Repairs such as fixing broken plumbing and restoring broken appliances fall under this expense category. It should be noted that for repairs to be deductible, they should be ordinary and necessary. Improvements such as upgrading the floor for the sake of aesthetics, do not count as deductible expenses.
Office supplies that you use to manage your rental property portfolio can be categorized under the Supplies section. This may include paper, ink, pens, and envelopes. Given that the category is broad, it can also be used for non-office-related expenses like a toolkit.
Any property taxes that you have paid to your local government should be included here. Payroll taxes and any other taxes related to rental property management, such as occupancy taxes, are also included.
The utilities expense category includes any utilities that you as a landlord are responsible for paying for, like electricity, gas, water, and internet, as well as phone service for your business use.
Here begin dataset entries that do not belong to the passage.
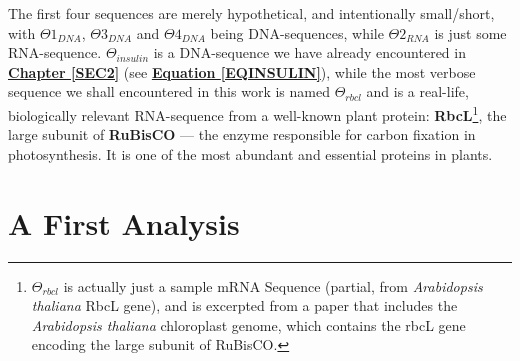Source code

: \documentclass[a4paper, 18pt]{book} %
\begin{document}
The first four sequences are merely hypothetical, and intentionally small/short, with $\Theta1_{DNA}$, $\Theta3_{DNA}$ and $\Theta4_{DNA}$ being DNA-sequences, while $\Theta2_{RNA}$ is just some RNA-sequence. $\Theta_{insulin}$ is a DNA-sequence we have already encountered in \textbf{\hyperref[SEC2]{Chapter \ref{SEC2}}} (see \textbf{\hyperref[EQINSULIN]{Equation \ref{EQINSULIN}}}), while the most verbose sequence we shall encountered in this work is named $\Theta_{rbcl}$ and is a real-life, biologically relevant RNA-sequence from a well-known plant protein: \textbf{RbcL}\footnote{$\Theta_{rbcl}$ is actually just a sample mRNA Sequence (partial, from \textit{Arabidopsis thaliana} RbcL gene), and is excerpted from a paper that includes the \textit{Arabidopsis thaliana} chloroplast genome, which contains the rbcL gene encoding the large subunit of RuBisCO\cite{Sato1999ArabidopsisChloroplastGenome}.}, the large subunit of \textbf{RuBisCO} --- the enzyme responsible for carbon fixation in photosynthesis. It is one of the most abundant and essential proteins in plants\cite{copilot_dna_assistant}.

\section{A First Analysis}
\label{SECFANAL}
\end{document}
A Schedule E (part of the IRS 1040 form, which is used to record supplemental income and losses) is used for reporting income for individual properties at the end of the tax year. Instead of your rental property income and expenses being bundled together, they are divided into distinct categories. One of the most important parts of filling out a Schedule E is ensuring that the expense categories are used properly. This will ensure compliance with IRS regulations.
The Schedule E categories are largely the same as the standard expense categories, except the absence of HOA and late fee categories. Any HOA and late fees, or any other additional expenses related to the ownership, maintenance, or management of your property would be categorized in the ‘Other’ section.
If you use property management software like Landlord Studio, you will be able to instantly generate a Schedule E report, which will allow you to export all of your data in an easy-to-use format. You can then simply copy and paste the relevant information over to the IRS form.
Find out more about the Schedule E form 1040 →
Instead of tracking your expenses manually or by using a spreadsheet, make your life easier by using purpose-built property management software.
Landlord Studio allows you to track expenses against an organization, building, or unit. When you sign in to your account to add an expense, the categories are pre-loaded in the drop-down box, allowing you to easily make your selection.
Landlord Studio is available on both mobile and desktop, so you can track your income and expenses on the go. For example, if you go to the hardware to pick up some maintenance supplies, instead of waiting until you get home, you can scan your receipt at the point of sale using your smartphone. The software will then automatically digitize and store the receipt for you.
Another benefit of using rental accounting software is that you can synchronize your bank account and any relevant transactions. Instead of manually inputting income and expenses into a spreadsheet or ledger book, the hard work is done for you. You can also add historic transactions, allowing you to reconcile previous transactions with secure integration.
Find out more about real estate accounting with Landlord Studio →
Using the right software will streamline your whole rental accounting process. Additionally, it will give you access to a whole host of other features like online rent collection, tenant screening, and online rental listings. Not only will it transform your accounting methods, but it will also allow you easily scale up your portfolio as you automate various tasks such as late fees and reminder emails.
At the very least, it’s important to be familiar with the different rental property expense categories. Meticulously tracking and categorizing your expenses properly from the get-go will set you up for success come tax season. While it only rolls around once a year, keeping on top of your expense tracking throughout the year will undoubtedly save you time, money, and stress in the long run.